I think it would be a good idea to gather this kind of information, and of engine performances etc, while there are the people still around who can tell the stories. Good engines, bad engines etc. I remember 34053 being mentioned several times as being a bit poor in its latter days, as on your site. Similarly 34009 not being all that special, and others. 35023 was the MN that had a new firebox fitted in 1962, and it did a high mileage in the last couple of years compared with the others. I also remember it was known as 'the pram' but I've no idea why it was given that nickname.
Here is a list of some of the modifications:
E44422 West Country - Exp 15 (34011, 34043 and 34065).
E44423 West Country - Exp 15 (34011, 34043 and 34065).
E44424 West Country - Exp 15 (34011, 34043 and 34065).
E44425 West Country - Exp 15 (34011, 34043 and 34065).
E44426 West Country - Exp 15 (34011, 34043 and 34065).
E44427 West Country - Exp 15 (34011, 34043 and 34065).
E44428 West Country - Exp 15 (34011, 34043 and 34065).
E44430 West Country - Exp 15 (34011, 34043 and 34065).
E44431 West Country - Exp 15 (34011, 34043 and 34065).
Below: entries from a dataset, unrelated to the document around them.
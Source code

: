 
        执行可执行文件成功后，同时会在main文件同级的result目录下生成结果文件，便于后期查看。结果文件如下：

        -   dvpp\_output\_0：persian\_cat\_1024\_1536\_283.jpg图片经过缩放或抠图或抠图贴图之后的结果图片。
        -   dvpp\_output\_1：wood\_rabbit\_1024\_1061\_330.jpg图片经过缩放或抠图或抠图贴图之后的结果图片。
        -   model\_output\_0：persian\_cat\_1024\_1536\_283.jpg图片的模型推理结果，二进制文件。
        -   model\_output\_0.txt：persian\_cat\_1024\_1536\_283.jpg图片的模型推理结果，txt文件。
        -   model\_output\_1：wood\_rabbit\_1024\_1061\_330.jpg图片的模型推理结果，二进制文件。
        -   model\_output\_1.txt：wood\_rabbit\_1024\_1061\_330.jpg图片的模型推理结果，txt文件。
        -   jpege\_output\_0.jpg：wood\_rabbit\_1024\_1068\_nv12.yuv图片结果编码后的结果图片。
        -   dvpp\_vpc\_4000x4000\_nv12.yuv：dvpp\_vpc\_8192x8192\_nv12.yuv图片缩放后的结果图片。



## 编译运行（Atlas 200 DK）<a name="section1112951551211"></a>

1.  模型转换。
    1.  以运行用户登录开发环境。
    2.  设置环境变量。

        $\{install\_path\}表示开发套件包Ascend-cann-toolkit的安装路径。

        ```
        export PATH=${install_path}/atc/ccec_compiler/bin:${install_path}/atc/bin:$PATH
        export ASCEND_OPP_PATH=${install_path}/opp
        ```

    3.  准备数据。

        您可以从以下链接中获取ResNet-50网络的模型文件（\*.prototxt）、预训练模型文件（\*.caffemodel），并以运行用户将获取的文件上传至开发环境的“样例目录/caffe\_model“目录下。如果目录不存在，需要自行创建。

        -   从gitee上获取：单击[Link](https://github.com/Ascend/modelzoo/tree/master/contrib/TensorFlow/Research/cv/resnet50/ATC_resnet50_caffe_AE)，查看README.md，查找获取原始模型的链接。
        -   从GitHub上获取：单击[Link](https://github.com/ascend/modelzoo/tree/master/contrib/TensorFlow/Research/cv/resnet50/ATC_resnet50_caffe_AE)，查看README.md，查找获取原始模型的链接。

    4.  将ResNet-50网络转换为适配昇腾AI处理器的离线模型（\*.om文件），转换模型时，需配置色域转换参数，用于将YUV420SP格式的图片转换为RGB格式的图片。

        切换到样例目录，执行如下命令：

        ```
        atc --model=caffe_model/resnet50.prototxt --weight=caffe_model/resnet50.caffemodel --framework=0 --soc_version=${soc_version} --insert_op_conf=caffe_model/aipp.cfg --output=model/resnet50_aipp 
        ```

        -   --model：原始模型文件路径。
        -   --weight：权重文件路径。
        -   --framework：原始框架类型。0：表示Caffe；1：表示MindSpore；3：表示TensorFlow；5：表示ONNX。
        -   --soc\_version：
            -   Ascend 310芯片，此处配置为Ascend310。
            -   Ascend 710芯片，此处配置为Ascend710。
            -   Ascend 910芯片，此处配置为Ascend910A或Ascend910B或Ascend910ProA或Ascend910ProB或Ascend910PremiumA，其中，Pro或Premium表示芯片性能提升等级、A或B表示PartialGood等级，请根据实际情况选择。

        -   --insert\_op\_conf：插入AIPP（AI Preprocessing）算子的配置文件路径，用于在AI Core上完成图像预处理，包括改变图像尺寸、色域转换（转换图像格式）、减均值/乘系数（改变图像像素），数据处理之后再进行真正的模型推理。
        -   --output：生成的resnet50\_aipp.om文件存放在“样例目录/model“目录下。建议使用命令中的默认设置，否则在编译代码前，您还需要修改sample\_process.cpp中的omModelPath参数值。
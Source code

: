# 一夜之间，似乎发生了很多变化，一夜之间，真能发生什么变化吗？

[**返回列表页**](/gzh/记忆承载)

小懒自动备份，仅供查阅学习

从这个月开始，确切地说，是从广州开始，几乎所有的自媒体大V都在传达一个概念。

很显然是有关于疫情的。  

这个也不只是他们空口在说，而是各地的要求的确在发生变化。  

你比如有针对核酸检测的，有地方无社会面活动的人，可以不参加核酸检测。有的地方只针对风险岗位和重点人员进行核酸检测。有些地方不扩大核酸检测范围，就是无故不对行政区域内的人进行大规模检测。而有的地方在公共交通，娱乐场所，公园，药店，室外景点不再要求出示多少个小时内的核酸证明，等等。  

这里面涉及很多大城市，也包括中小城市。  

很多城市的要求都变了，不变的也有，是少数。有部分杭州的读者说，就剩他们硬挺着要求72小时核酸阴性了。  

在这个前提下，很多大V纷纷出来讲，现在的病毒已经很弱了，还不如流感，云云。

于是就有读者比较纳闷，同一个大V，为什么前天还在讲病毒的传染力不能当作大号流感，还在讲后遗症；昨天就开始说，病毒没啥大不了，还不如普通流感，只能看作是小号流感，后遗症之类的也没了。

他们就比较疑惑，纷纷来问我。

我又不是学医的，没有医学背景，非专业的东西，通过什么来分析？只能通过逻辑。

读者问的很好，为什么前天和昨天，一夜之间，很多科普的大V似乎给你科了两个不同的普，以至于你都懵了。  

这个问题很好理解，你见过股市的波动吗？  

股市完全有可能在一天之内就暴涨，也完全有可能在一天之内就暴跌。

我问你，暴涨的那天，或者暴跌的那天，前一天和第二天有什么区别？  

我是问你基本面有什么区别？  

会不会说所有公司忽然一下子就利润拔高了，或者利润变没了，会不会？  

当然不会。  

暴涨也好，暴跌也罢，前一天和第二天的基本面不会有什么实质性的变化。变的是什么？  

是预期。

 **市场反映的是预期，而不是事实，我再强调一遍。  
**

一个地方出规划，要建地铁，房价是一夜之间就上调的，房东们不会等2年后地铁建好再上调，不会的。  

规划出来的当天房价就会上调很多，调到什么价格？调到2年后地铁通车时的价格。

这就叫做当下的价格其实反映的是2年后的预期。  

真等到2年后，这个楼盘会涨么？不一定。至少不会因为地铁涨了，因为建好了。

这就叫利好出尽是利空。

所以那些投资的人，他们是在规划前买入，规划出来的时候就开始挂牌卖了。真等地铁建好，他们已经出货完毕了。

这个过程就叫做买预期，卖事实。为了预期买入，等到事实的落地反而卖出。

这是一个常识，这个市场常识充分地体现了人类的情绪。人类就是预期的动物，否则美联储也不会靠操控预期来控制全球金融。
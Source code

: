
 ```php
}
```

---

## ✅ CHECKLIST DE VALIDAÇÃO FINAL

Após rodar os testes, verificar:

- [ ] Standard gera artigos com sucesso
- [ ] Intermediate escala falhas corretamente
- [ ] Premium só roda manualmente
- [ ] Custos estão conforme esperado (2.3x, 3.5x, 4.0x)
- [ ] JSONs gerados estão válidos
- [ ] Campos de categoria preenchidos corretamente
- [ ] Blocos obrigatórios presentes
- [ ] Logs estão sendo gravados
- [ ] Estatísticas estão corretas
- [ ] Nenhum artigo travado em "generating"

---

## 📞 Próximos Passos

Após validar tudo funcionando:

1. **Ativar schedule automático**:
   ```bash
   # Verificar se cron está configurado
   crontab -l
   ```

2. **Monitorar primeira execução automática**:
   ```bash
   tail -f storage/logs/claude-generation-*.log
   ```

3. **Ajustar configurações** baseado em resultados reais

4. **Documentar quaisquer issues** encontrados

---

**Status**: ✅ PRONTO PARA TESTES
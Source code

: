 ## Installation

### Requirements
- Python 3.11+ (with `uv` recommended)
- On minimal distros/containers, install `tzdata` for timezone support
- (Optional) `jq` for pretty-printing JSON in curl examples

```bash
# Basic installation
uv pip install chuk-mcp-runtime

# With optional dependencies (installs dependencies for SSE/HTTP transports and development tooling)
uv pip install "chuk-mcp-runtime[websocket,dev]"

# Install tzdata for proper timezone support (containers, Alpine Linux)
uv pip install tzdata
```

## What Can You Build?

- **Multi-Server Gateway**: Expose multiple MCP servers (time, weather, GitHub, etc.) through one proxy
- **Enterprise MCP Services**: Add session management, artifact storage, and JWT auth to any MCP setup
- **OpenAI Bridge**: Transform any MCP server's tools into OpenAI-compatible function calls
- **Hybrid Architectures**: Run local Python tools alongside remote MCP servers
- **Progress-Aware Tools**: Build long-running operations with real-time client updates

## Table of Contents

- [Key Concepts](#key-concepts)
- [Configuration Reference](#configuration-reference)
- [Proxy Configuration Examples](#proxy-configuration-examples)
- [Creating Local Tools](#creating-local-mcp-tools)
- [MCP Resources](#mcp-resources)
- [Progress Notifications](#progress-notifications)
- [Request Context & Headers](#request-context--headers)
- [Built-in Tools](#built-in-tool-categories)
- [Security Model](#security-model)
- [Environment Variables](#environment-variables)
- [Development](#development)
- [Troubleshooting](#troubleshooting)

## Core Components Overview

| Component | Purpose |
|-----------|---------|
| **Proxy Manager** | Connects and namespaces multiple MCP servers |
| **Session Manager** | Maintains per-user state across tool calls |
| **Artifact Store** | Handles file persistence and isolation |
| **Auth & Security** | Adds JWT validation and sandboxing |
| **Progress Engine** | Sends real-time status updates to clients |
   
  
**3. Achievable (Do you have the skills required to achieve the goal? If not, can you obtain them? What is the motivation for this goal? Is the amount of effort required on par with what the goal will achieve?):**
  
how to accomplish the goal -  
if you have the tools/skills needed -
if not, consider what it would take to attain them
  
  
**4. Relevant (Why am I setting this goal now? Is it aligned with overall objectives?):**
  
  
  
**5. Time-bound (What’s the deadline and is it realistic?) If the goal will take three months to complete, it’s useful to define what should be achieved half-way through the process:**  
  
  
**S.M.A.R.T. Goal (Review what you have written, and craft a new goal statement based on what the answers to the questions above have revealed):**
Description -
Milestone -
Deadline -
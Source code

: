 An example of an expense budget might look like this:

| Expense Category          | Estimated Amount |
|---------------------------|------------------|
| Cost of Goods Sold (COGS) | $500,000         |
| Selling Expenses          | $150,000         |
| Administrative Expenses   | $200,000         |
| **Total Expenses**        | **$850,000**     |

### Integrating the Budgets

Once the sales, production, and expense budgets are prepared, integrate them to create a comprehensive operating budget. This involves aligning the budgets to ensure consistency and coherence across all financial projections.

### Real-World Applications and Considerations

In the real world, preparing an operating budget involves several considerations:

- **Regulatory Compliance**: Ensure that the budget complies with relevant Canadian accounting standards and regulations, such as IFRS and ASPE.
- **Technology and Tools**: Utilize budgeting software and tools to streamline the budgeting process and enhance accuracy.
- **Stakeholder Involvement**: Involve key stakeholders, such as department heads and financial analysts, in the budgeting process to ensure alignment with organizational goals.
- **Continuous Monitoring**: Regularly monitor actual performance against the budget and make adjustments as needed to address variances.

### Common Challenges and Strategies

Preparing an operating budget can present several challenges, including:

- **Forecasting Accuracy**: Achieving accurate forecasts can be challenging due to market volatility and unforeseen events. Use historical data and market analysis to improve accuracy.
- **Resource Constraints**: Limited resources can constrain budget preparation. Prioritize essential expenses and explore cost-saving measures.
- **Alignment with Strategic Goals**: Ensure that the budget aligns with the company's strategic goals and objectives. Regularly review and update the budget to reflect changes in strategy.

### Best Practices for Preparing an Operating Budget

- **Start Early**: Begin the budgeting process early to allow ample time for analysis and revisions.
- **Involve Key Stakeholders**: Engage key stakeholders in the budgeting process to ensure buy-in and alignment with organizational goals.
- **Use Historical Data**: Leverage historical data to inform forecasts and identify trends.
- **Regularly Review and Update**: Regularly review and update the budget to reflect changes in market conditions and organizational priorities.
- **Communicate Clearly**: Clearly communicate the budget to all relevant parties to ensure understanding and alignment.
E44435 West Country - Exp 15 (34011, 34043 and 34065).
W11407 Merchant Navy (35012, 35013 and 35020 for trial).
E44702 West Country/Battle of Britain - Exp 15 (3 engines).
E46203 West Country/Battle of Britain - Exp 15 (3 engines).
E46204 West Country/Battle of Britain - Exp 15 (3 engines).
E46488 Merchant Navy - Exp 16 (3 engines).
Ron Petrie has written:
In memories the article that Jim Lester wrote about 'The Black Sheep Pacifics', there was a postscipt by Jim Arkell at the end of which he said 35023 was refered to as the pram, and did not know the reason why. Any steam locomotive that gets a reputation of being sluggish, and requires a bit more regulator or cut off, causing the fireman to shovel more, gets the honour of the title, 'The Pram' - you have to PUSH IT.
As a matter of interest it was this locomotive that Bert Hooker and Rocker Dedman had on the 09:10. 15/10/66 special Waterloo to Exeter as far as Salisbury. I wonder how much coal Rocker shifted?